En second lieu, le DMA vise à renforcer la contestabilité des positions dominantes acquises par les géants du numérique. Plusieurs travaux menés par notre commission lors de la précédente législature ont révélé que le droit de la concurrence traditionnel n’était pas en mesure de prévenir et de sanctionner le fonctionnement oligopolistique de ces marchés. Le texte crée le statut de « contrôleur d’accès », c’est-à-dire une entreprise de taille importante fournissant un service numérique essentiel. Le DMA est un instrument clé pour rééquilibrer les relations entre les plateformes structurantes, leurs concurrents et leurs utilisateurs.

S’agissant des dispositions du projet de loi SREN, je partage les objectifs du texte, qui sont légitimes et doivent permettre à la France de se conformer à ses engagements européens.

J’ai appelé l’attention sur trois points

Tout d’abord, la volonté du Gouvernement de « pré-transposer » les textes européens en cours de discussion afin d’aiguillonner les négociations me semble interrogeable et contestable. Il est important que la France fasse valoir ses intérêts, c’est tout l’objet des échanges au Conseil. En revanche, la pratique de la pré-transposition créée un risque d’incompatibilité « native » ou prématurée.

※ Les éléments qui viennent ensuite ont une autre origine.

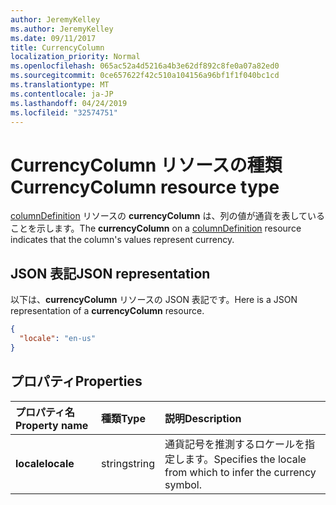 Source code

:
 ```yaml
---
author: JeremyKelley
ms.author: JeremyKelley
ms.date: 09/11/2017
title: CurrencyColumn
localization_priority: Normal
ms.openlocfilehash: 065ac52a4d5216a4b3e62df892c8fe0a07a82ed0
ms.sourcegitcommit: 0ce657622f42c510a104156a96bf1f1f040bc1cd
ms.translationtype: MT
ms.contentlocale: ja-JP
ms.lasthandoff: 04/24/2019
ms.locfileid: "32574751"
---
```

# <a name="currencycolumn-resource-type"></a><span data-ttu-id="b21a7-102">CurrencyColumn リソースの種類</span><span class="sxs-lookup"><span data-stu-id="b21a7-102">CurrencyColumn resource type</span></span>

<span data-ttu-id="b21a7-103">[columnDefinition](columndefinition.md) リソースの **currencyColumn** は、列の値が通貨を表していることを示します。</span><span class="sxs-lookup"><span data-stu-id="b21a7-103">The **currencyColumn** on a [columnDefinition](columndefinition.md) resource indicates that the column's values represent currency.</span></span>

## <a name="json-representation"></a><span data-ttu-id="b21a7-104">JSON 表記</span><span class="sxs-lookup"><span data-stu-id="b21a7-104">JSON representation</span></span>

<span data-ttu-id="b21a7-105">以下は、**currencyColumn** リソースの JSON 表記です。</span><span class="sxs-lookup"><span data-stu-id="b21a7-105">Here is a JSON representation of a **currencyColumn** resource.</span></span>
<!-- { "blockType": "resource", "@odata.type": "microsoft.graph.currencyColumn" } -->

```json
{
  "locale": "en-us"
}
```

## <a name="properties"></a><span data-ttu-id="b21a7-106">プロパティ</span><span class="sxs-lookup"><span data-stu-id="b21a7-106">Properties</span></span>

| <span data-ttu-id="b21a7-107">プロパティ名</span><span class="sxs-lookup"><span data-stu-id="b21a7-107">Property name</span></span> | <span data-ttu-id="b21a7-108">種類</span><span class="sxs-lookup"><span data-stu-id="b21a7-108">Type</span></span>   | <span data-ttu-id="b21a7-109">説明</span><span class="sxs-lookup"><span data-stu-id="b21a7-109">Description</span></span>
|:--------------|:-------|:----------------------------------------------------
| <span data-ttu-id="b21a7-110">**locale**</span><span class="sxs-lookup"><span data-stu-id="b21a7-110">**locale**</span></span>    | <span data-ttu-id="b21a7-111">string</span><span class="sxs-lookup"><span data-stu-id="b21a7-111">string</span></span> | <span data-ttu-id="b21a7-112">通貨記号を推測するロケールを指定します。</span><span class="sxs-lookup"><span data-stu-id="b21a7-112">Specifies the locale from which to infer the currency symbol.</span></span>

<!-- {
  "type": "#page.annotation",
  "description": "",
  "keywords": "",
  "section": "documentation",
  "tocPath": "Resources/CurrencyColumn"
} -->
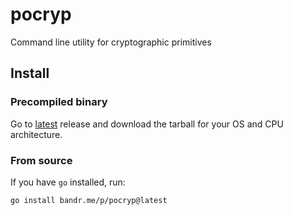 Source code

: # pocryp
Command line utility for cryptographic primitives

## Install

### Precompiled binary

Go to [latest](https://github.com/aburdulescu/pocryp/releases/tag/v0.1.0)
release and download the tarball for your OS and CPU architecture.

### From source

If you have `go` installed, run:

```
go install bandr.me/p/pocryp@latest
```
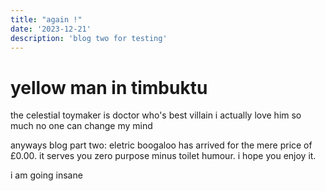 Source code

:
 ```yaml
---
title: "again !"
date: '2023-12-21'
description: 'blog two for testing'
---
```


# yellow man in timbuktu

the celestial toymaker is doctor who's best villain i actually love him so much no one can change my mind

anyways blog part two: eletric boogaloo has arrived for the mere price of £0.00. it serves you zero purpose minus toilet humour. i hope you enjoy it.

i
am
going
insane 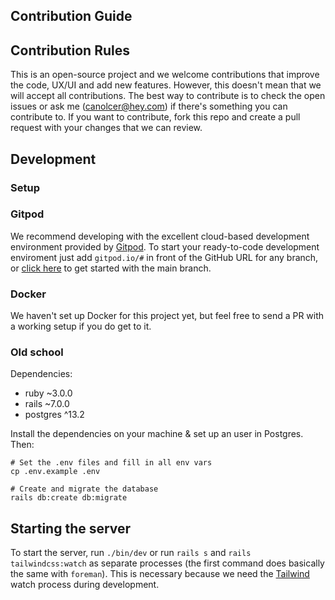 ## Contribution Guide

## Contribution Rules

This is an open-source project and we welcome contributions that improve the code, UX/UI and add new features. However, this doesn't mean that we will accept all contributions. The best way to contribute is to check the open issues or ask me (canolcer@hey.com) if there's something you can contribute to.
If you want to contribute, fork this repo and create a pull request with your changes that we can review.


## Development

### Setup

### Gitpod

We recommend developing with the excellent cloud-based development environment provided by [Gitpod](gitpod.io/). To start your ready-to-code development enviroment just add `gitpod.io/#` in front of the GitHub URL for any branch, or [click here](https://gitpod.io/#https://github.com/shafy/fugu) to get started with the main branch.

### Docker

We haven't set up Docker for this project yet, but feel free to send a PR with a working setup if you do get to it.

### Old school

Dependencies:
- ruby ~3.0.0
- rails ~7.0.0
- postgres ^13.2

Install the dependencies on your machine & set up an user in Postgres. Then:
```
# Set the .env files and fill in all env vars
cp .env.example .env

# Create and migrate the database
rails db:create db:migrate
```

## Starting the server
To start the server, run `./bin/dev` or run `rails s` and `rails tailwindcss:watch` as separate processes (the first command does basically the same with `foreman`). This is necessary because we need the [Tailwind](https://github.com/rails/tailwindcss-rails) watch process during development. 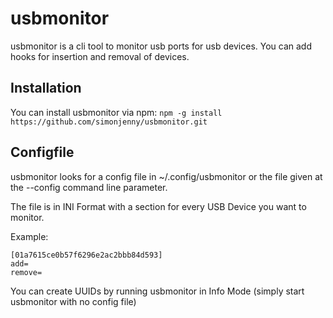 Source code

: # usbmonitor

usbmonitor is a cli tool to monitor usb ports for usb devices.
You can add hooks for insertion and removal of devices.

## Installation

You can install usbmonitor via npm:
`npm -g install https://github.com/simonjenny/usbmonitor.git`

## Configfile

usbmonitor looks for a config file in ~/.config/usbmonitor or the
file given at the --config command line parameter.

The file is in INI Format with a section for every USB Device you
want to monitor.

Example:
```
[01a7615ce0b57f6296e2ac2bbb84d593]
add=
remove=
```
You can create UUIDs by running usbmonitor in Info Mode (simply start usbmonitor with no config file)

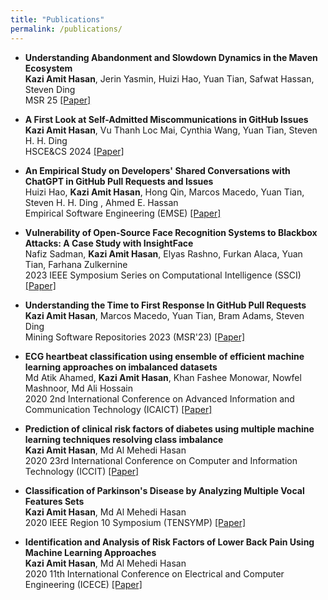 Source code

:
 ```yaml
---
title: "Publications"
permalink: /publications/
---
```

<ul>
	<li><b> Understanding Abandonment and Slowdown Dynamics in the Maven Ecosystem</b>
			<br/>
		    <b>Kazi Amit Hasan</b>, Jerin Yasmin, Huizi Hao, Yuan Tian, Safwat Hassan, Steven Ding
			<br/>
			MSR 25
 <a href='#'>[Paper]</a>
			<br/>
	</li>
</ul>

<ul>
	<li><b> A First Look at Self-Admitted Miscommunications in GitHub Issues</b>
			<br/>
		    <b>Kazi Amit Hasan</b>, Vu Thanh Loc Mai, Cynthia Wang, Yuan Tian, Steven H. H. Ding
			<br/>
			HSCE&CS 2024
 <a href='https://dl.acm.org/doi/abs/10.1145/3691621.3694942'>[Paper]</a>
			<br/>
	</li>
</ul>

<ul>
	<li><b> An Empirical Study on Developers' Shared Conversations with ChatGPT in GitHub Pull Requests and Issues</b>
			<br/>
		    Huizi Hao, <b>Kazi Amit Hasan</b>, Hong Qin, Marcos Macedo, Yuan Tian, Steven H. H. Ding , Ahmed E. Hassan
			<br/>
			Empirical Software Engineering (EMSE) 
 <a href='#'>[Paper]</a>
			<br/>
	</li>
</ul>
<ul>
	<li><b> Vulnerability of Open-Source Face Recognition Systems to Blackbox Attacks: A Case Study with InsightFace</b>
			<br/>
		    Nafiz Sadman, <b>Kazi Amit Hasan</b>, Elyas Rashno, Furkan Alaca, Yuan Tian, Farhana Zulkernine
			<br/>
			2023 IEEE Symposium Series on Computational Intelligence (SSCI)
 <a href='https://ieeexplore.ieee.org/abstract/document/10371801/'>[Paper]</a>
			<br/>
	</li>
</ul>
<ul>
	<li><b> Understanding the Time to First Response In GitHub Pull Requests</b>
			<br/>
		    <b>Kazi Amit Hasan</b>, Marcos Macedo, Yuan Tian, Bram Adams, Steven Ding
			<br/>
			Mining Software Repositories 2023 (MSR'23) <a href='https://arxiv.org/abs/2304.08426'>[Paper]</a>
			<br/>
	</li>
</ul>
<ul>
	<li><b> ECG heartbeat classification using ensemble of efficient machine learning approaches on imbalanced datasets</b>
			<br/>
			Md Atik Ahamed, <b>Kazi Amit Hasan</b>, Khan Fashee Monowar, Nowfel Mashnoor, Md Ali Hossain
			<br/>
			2020 2nd International Conference on Advanced Information and Communication Technology (ICAICT) <a href='https://ieeexplore.ieee.org/abstract/document/9333534'>[Paper]</a>
            <br/>
	</li>
</ul>

<ul>
	<li><b> Prediction of clinical risk factors of diabetes using multiple machine learning techniques resolving class imbalance</b>
			<br/>
			<b>Kazi Amit Hasan</b>, Md Al Mehedi Hasan
			<br/>
			2020 23rd International Conference on Computer and Information Technology (ICCIT) <a href='https://ieeexplore.ieee.org/abstract/document/9392694'>[Paper]</a>
            <br/>
	</li>
</ul>

<ul>
	<li><b> Classification of Parkinson's Disease by Analyzing Multiple Vocal Features Sets</b>
			<br/>
			<b>Kazi Amit Hasan</b>, Md Al Mehedi Hasan
			<br/>
			2020 IEEE Region 10 Symposium (TENSYMP) <a href='https://ieeexplore.ieee.org/abstract/document/9230842'>[Paper]</a>
            <br/>
	</li>
</ul>

<ul>
	<li><b> Identification and Analysis of Risk Factors of Lower Back Pain Using Machine Learning Approaches</b>
			<br/>
			<b>Kazi Amit Hasan</b>, Md Al Mehedi Hasan
			<br/>
			2020 11th International Conference on Electrical and Computer Engineering (ICECE) <a href='https://ieeexplore.ieee.org/abstract/document/9393098'>[Paper]</a>
            <br/>
	</li>
</ul>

De plus certaines dispositions du projet de loi présentent un risque significatif de contrariété avec le droit de l’Union. Les représentants de la Commission nous ont alertés sur l’opportunité contestable de sur-légiférer en matière de régulation numérique, alors que le DSA et le DMA viennent d’être adoptés. Je ne partage pas nécessairement cette observation, mais je constate que des exigences a priori simples et prévues par ces textes ne sont pas respectées par le projet de loi. Le Gouvernement propose par exemple de nommer la direction générale de la consommation, de la concurrence et de la répression des fraudes (DGCCRF) parmi les autorités nationales compétentes, alors même que le considérant 112 du DSA précise que les entités désignées doivent « agir en toute indépendance » et ne pas « recevoir d’instructions, y compris du Gouvernement ». La DGGCRF est un service de Bercy relevant de l’autorité de son ministre de tutelle.

Enfin j’ai exprimé dans le projet de rapport le regret que la négociation et l’adoption de textes européens aussi structurants pour l’avenir de nos concitoyens se déroulent à l’écart des parlements nationaux. Certes, la procédure européenne y a sa part. Mais dans d’autres États, comme l’Allemagne, les échanges entre Gouvernement et Parlement sur d’importants sujets sont débattus plus ouvertement et les propositions plus partagées entre institutions.

Vous pouvez retrouver ce rapport sur le site de l’Assemblée Nationale.

Les discussions sur le projet de loi en question ont été pour moi l’occasion de rappeler certains de ces points et de défendre des amendements s’y rapportant.

Enfin, j’appelle à renforcer la dynamique convergente des droits français et européen. La lutte contre les appels à la violence sur les réseaux sociaux est l’une des politiques propices à ce travail. Le projet de loi SREN a été débattu au Sénat dans le contexte des émeutes consécutives à la mort dramatique d’un adolescent. Un amendement y a ainsi été déposé pour permettre à l’autorité administrative de formuler une injonction de retrait de contenu sur les réseaux sociaux. Le Gouvernement a obtenu le retrait de cet amendement et mis en place un groupe de travail transpartisan, auquel j’ai participé, pour affiner ces questions.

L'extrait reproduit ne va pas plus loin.